TASK BRIEF.
Check each line of the entries below for the word "私有证书吊销后", and copy the lines that have it.

[Dataset entries]
┏━━
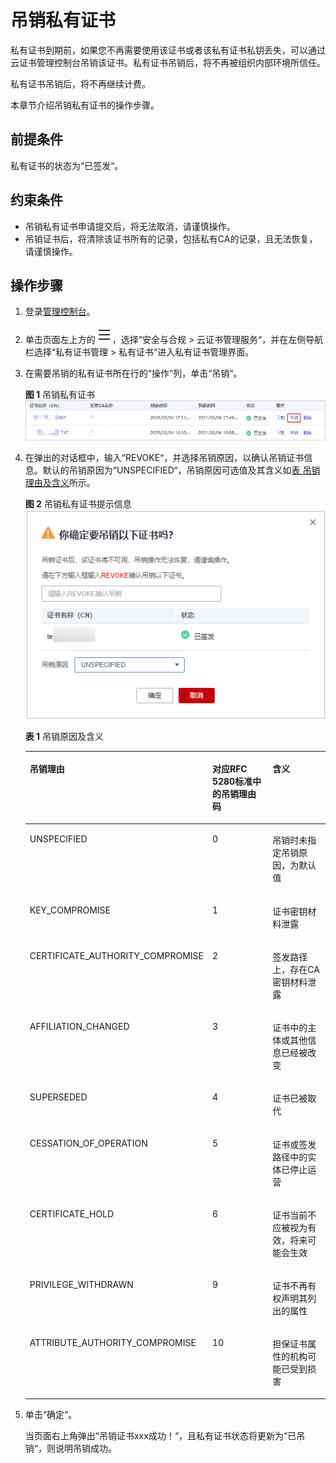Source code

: # 吊销私有证书<a name="ccm_01_0029"></a>

私有证书到期前，如果您不再需要使用该证书或者该私有证书私钥丢失，可以通过云证书管理控制台吊销该证书。私有证书吊销后，将不再被组织内部环境所信任。

私有证书吊销后，将不再继续计费。

本章节介绍吊销私有证书的操作步骤。

## 前提条件<a name="zh-cn_topic_0000001124519803_section8546212152914"></a>

私有证书的状态为“已签发“。

## 约束条件<a name="zh-cn_topic_0000001124519803_section7404111214509"></a>

-   吊销私有证书申请提交后，将无法取消，请谨慎操作。
-   吊销证书后，将清除该证书所有的记录，包括私有CA的记录，且无法恢复，请谨慎操作。

## 操作步骤<a name="zh-cn_topic_0000001124519803_section2058581913292"></a>

1.  登录[管理控制台](https://console.huaweicloud.com/)。
2.  单击页面左上方的![](figures/服务列表-0.png)，选择“安全与合规  \>  云证书管理服务“，并在左侧导航栏选择“私有证书管理  \>  私有证书“进入私有证书管理界面。
3.  在需要吊销的私有证书所在行的“操作“列，单击“吊销“。

    **图 1**  吊销私有证书<a name="zh-cn_topic_0000001124519803_fig7291131881715"></a>  
    ![](figures/吊销私有证书.png "吊销私有证书")

4.  在弹出的对话框中，输入“REVOKE“，并选择吊销原因，以确认吊销证书信息。默认的吊销原因为“UNSPECIFIED“，吊销原因可选值及其含义如[表 吊销理由及含义](#table1492612115112)所示。

    **图 2**  吊销私有证书提示信息<a name="zh-cn_topic_0000001124519803_fig1979134272710"></a>  
    ![](figures/吊销私有证书提示信息.png "吊销私有证书提示信息")

    **表 1**  吊销原因及含义

    <a name="table1492612115112"></a>
    <table><thead align="left"><tr id="zh-cn_topic_0000001304495373_row6599356193618"><th class="cellrowborder" valign="top" width="33.33333333333333%" id="mcps1.2.4.1.1"><p id="zh-cn_topic_0000001304495373_p20598175610364"><a name="zh-cn_topic_0000001304495373_p20598175610364"></a><a name="zh-cn_topic_0000001304495373_p20598175610364"></a>吊销理由</p>
    </th>
    <th class="cellrowborder" valign="top" width="33.33333333333333%" id="mcps1.2.4.1.2"><p id="zh-cn_topic_0000001304495373_p959965663612"><a name="zh-cn_topic_0000001304495373_p959965663612"></a><a name="zh-cn_topic_0000001304495373_p959965663612"></a>对应RFC 5280标准中的吊销理由码</p>
    </th>
    <th class="cellrowborder" valign="top" width="33.33333333333333%" id="mcps1.2.4.1.3"><p id="zh-cn_topic_0000001304495373_p6599056183616"><a name="zh-cn_topic_0000001304495373_p6599056183616"></a><a name="zh-cn_topic_0000001304495373_p6599056183616"></a>含义</p>
    </th>
    </tr>
    </thead>
    <tbody><tr id="zh-cn_topic_0000001304495373_row14599205618364"><td class="cellrowborder" valign="top" width="33.33333333333333%" headers="mcps1.2.4.1.1 "><p id="zh-cn_topic_0000001304495373_p7599856163617"><a name="zh-cn_topic_0000001304495373_p7599856163617"></a><a name="zh-cn_topic_0000001304495373_p7599856163617"></a>UNSPECIFIED</p>
    </td>
    <td class="cellrowborder" valign="top" width="33.33333333333333%" headers="mcps1.2.4.1.2 "><p id="zh-cn_topic_0000001304495373_p5599145653616"><a name="zh-cn_topic_0000001304495373_p5599145653616"></a><a name="zh-cn_topic_0000001304495373_p5599145653616"></a>0</p>
    </td>
    <td class="cellrowborder" valign="top" width="33.33333333333333%" headers="mcps1.2.4.1.3 "><p id="zh-cn_topic_0000001304495373_p2599155643619"><a name="zh-cn_topic_0000001304495373_p2599155643619"></a><a name="zh-cn_topic_0000001304495373_p2599155643619"></a>吊销时未指定吊销原因，为默认值</p>
    </td>
    </tr>
    <tr id="zh-cn_topic_0000001304495373_row15599756103613"><td class="cellrowborder" valign="top" width="33.33333333333333%" headers="mcps1.2.4.1.1 "><p id="zh-cn_topic_0000001304495373_p10599956153613"><a name="zh-cn_topic_0000001304495373_p10599956153613"></a><a name="zh-cn_topic_0000001304495373_p10599956153613"></a>KEY_COMPROMISE</p>
    </td>
    <td class="cellrowborder" valign="top" width="33.33333333333333%" headers="mcps1.2.4.1.2 "><p id="zh-cn_topic_0000001304495373_p17599256183616"><a name="zh-cn_topic_0000001304495373_p17599256183616"></a><a name="zh-cn_topic_0000001304495373_p17599256183616"></a>1</p>
    </td>
    <td class="cellrowborder" valign="top" width="33.33333333333333%" headers="mcps1.2.4.1.3 "><p id="zh-cn_topic_0000001304495373_p4599145613369"><a name="zh-cn_topic_0000001304495373_p4599145613369"></a><a name="zh-cn_topic_0000001304495373_p4599145613369"></a>证书密钥材料泄露</p>
    </td>
    </tr>
    <tr id="zh-cn_topic_0000001304495373_row4599256193612"><td class="cellrowborder" valign="top" width="33.33333333333333%" headers="mcps1.2.4.1.1 "><p id="zh-cn_topic_0000001304495373_p95991956163610"><a name="zh-cn_topic_0000001304495373_p95991956163610"></a><a name="zh-cn_topic_0000001304495373_p95991956163610"></a>CERTIFICATE_AUTHORITY_COMPROMISE</p>
    </td>
    <td class="cellrowborder" valign="top" width="33.33333333333333%" headers="mcps1.2.4.1.2 "><p id="zh-cn_topic_0000001304495373_p5599105623619"><a name="zh-cn_topic_0000001304495373_p5599105623619"></a><a name="zh-cn_topic_0000001304495373_p5599105623619"></a>2</p>
    </td>
    <td class="cellrowborder" valign="top" width="33.33333333333333%" headers="mcps1.2.4.1.3 "><p id="zh-cn_topic_0000001304495373_p85991156193616"><a name="zh-cn_topic_0000001304495373_p85991156193616"></a><a name="zh-cn_topic_0000001304495373_p85991156193616"></a>签发路径上，存在CA密钥材料泄露</p>
    </td>
    </tr>
    <tr id="zh-cn_topic_0000001304495373_row125992056173619"><td class="cellrowborder" valign="top" width="33.33333333333333%" headers="mcps1.2.4.1.1 "><p id="zh-cn_topic_0000001304495373_p18599185612368"><a name="zh-cn_topic_0000001304495373_p18599185612368"></a><a name="zh-cn_topic_0000001304495373_p18599185612368"></a>AFFILIATION_CHANGED</p>
    </td>
    <td class="cellrowborder" valign="top" width="33.33333333333333%" headers="mcps1.2.4.1.2 "><p id="zh-cn_topic_0000001304495373_p10599856163620"><a name="zh-cn_topic_0000001304495373_p10599856163620"></a><a name="zh-cn_topic_0000001304495373_p10599856163620"></a>3</p>
    </td>
    <td class="cellrowborder" valign="top" width="33.33333333333333%" headers="mcps1.2.4.1.3 "><p id="zh-cn_topic_0000001304495373_p185992056133612"><a name="zh-cn_topic_0000001304495373_p185992056133612"></a><a name="zh-cn_topic_0000001304495373_p185992056133612"></a>证书中的主体或其他信息已经被改变</p>
    </td>
    </tr>
    <tr id="zh-cn_topic_0000001304495373_row15599145673618"><td class="cellrowborder" valign="top" width="33.33333333333333%" headers="mcps1.2.4.1.1 "><p id="zh-cn_topic_0000001304495373_p1859915620367"><a name="zh-cn_topic_0000001304495373_p1859915620367"></a><a name="zh-cn_topic_0000001304495373_p1859915620367"></a>SUPERSEDED</p>
    </td>
    <td class="cellrowborder" valign="top" width="33.33333333333333%" headers="mcps1.2.4.1.2 "><p id="zh-cn_topic_0000001304495373_p155991856193610"><a name="zh-cn_topic_0000001304495373_p155991856193610"></a><a name="zh-cn_topic_0000001304495373_p155991856193610"></a>4</p>
    </td>
    <td class="cellrowborder" valign="top" width="33.33333333333333%" headers="mcps1.2.4.1.3 "><p id="zh-cn_topic_0000001304495373_p3599656143615"><a name="zh-cn_topic_0000001304495373_p3599656143615"></a><a name="zh-cn_topic_0000001304495373_p3599656143615"></a>证书已被取代</p>
    </td>
    </tr>
    <tr id="zh-cn_topic_0000001304495373_row7600145613617"><td class="cellrowborder" valign="top" width="33.33333333333333%" headers="mcps1.2.4.1.1 "><p id="zh-cn_topic_0000001304495373_p1060045623616"><a name="zh-cn_topic_0000001304495373_p1060045623616"></a><a name="zh-cn_topic_0000001304495373_p1060045623616"></a>CESSATION_OF_OPERATION</p>
    </td>
    <td class="cellrowborder" valign="top" width="33.33333333333333%" headers="mcps1.2.4.1.2 "><p id="zh-cn_topic_0000001304495373_p260015617369"><a name="zh-cn_topic_0000001304495373_p260015617369"></a><a name="zh-cn_topic_0000001304495373_p260015617369"></a>5</p>
    </td>
    <td class="cellrowborder" valign="top" width="33.33333333333333%" headers="mcps1.2.4.1.3 "><p id="zh-cn_topic_0000001304495373_p660014567364"><a name="zh-cn_topic_0000001304495373_p660014567364"></a><a name="zh-cn_topic_0000001304495373_p660014567364"></a>证书或签发路径中的实体已停止运营</p>
    </td>
    </tr>
    <tr id="zh-cn_topic_0000001304495373_row176004561367"><td class="cellrowborder" valign="top" width="33.33333333333333%" headers="mcps1.2.4.1.1 "><p id="zh-cn_topic_0000001304495373_p11600135693613"><a name="zh-cn_topic_0000001304495373_p11600135693613"></a><a name="zh-cn_topic_0000001304495373_p11600135693613"></a>CERTIFICATE_HOLD</p>
    </td>
    <td class="cellrowborder" valign="top" width="33.33333333333333%" headers="mcps1.2.4.1.2 "><p id="zh-cn_topic_0000001304495373_p6600145619367"><a name="zh-cn_topic_0000001304495373_p6600145619367"></a><a name="zh-cn_topic_0000001304495373_p6600145619367"></a>6</p>
    </td>
    <td class="cellrowborder" valign="top" width="33.33333333333333%" headers="mcps1.2.4.1.3 "><p id="zh-cn_topic_0000001304495373_p1060055616364"><a name="zh-cn_topic_0000001304495373_p1060055616364"></a><a name="zh-cn_topic_0000001304495373_p1060055616364"></a>证书当前不应被视为有效，将来可能会生效</p>
    </td>
    </tr>
    <tr id="zh-cn_topic_0000001304495373_row1260095603616"><td class="cellrowborder" valign="top" width="33.33333333333333%" headers="mcps1.2.4.1.1 "><p id="zh-cn_topic_0000001304495373_p14600956103611"><a name="zh-cn_topic_0000001304495373_p14600956103611"></a><a name="zh-cn_topic_0000001304495373_p14600956103611"></a>PRIVILEGE_WITHDRAWN</p>
    </td>
    <td class="cellrowborder" valign="top" width="33.33333333333333%" headers="mcps1.2.4.1.2 "><p id="zh-cn_topic_0000001304495373_p206001156153614"><a name="zh-cn_topic_0000001304495373_p206001156153614"></a><a name="zh-cn_topic_0000001304495373_p206001156153614"></a>9</p>
    </td>
    <td class="cellrowborder" valign="top" width="33.33333333333333%" headers="mcps1.2.4.1.3 "><p id="zh-cn_topic_0000001304495373_p1760014569360"><a name="zh-cn_topic_0000001304495373_p1760014569360"></a><a name="zh-cn_topic_0000001304495373_p1760014569360"></a>证书不再有权声明其列出的属性</p>
    </td>
    </tr>
    <tr id="zh-cn_topic_0000001304495373_row126001856103611"><td class="cellrowborder" valign="top" width="33.33333333333333%" headers="mcps1.2.4.1.1 "><p id="zh-cn_topic_0000001304495373_p15600185619365"><a name="zh-cn_topic_0000001304495373_p15600185619365"></a><a name="zh-cn_topic_0000001304495373_p15600185619365"></a>ATTRIBUTE_AUTHORITY_COMPROMISE</p>
    </td>
    <td class="cellrowborder" valign="top" width="33.33333333333333%" headers="mcps1.2.4.1.2 "><p id="zh-cn_topic_0000001304495373_p1760095683615"><a name="zh-cn_topic_0000001304495373_p1760095683615"></a><a name="zh-cn_topic_0000001304495373_p1760095683615"></a>10</p>
    </td>
    <td class="cellrowborder" valign="top" width="33.33333333333333%" headers="mcps1.2.4.1.3 "><p id="zh-cn_topic_0000001304495373_p4600356163618"><a name="zh-cn_topic_0000001304495373_p4600356163618"></a><a name="zh-cn_topic_0000001304495373_p4600356163618"></a>担保证书属性的机构可能已受到损害</p>
    </td>
    </tr>
    </tbody>
    </table>

5.  单击“确定“。

    当页面右上角弹出“吊销证书xxx成功！“，且私有证书状态将更新为“已吊销“，则说明吊销成功。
┗━━
TASK OUTPUT.
私有证书到期前，如果您不再需要使用该证书或者该私有证书私钥丢失，可以通过云证书管理控制台吊销该证书。私有证书吊销后，将不再被组织内部环境所信任。
私有证书吊销后，将不再继续计费。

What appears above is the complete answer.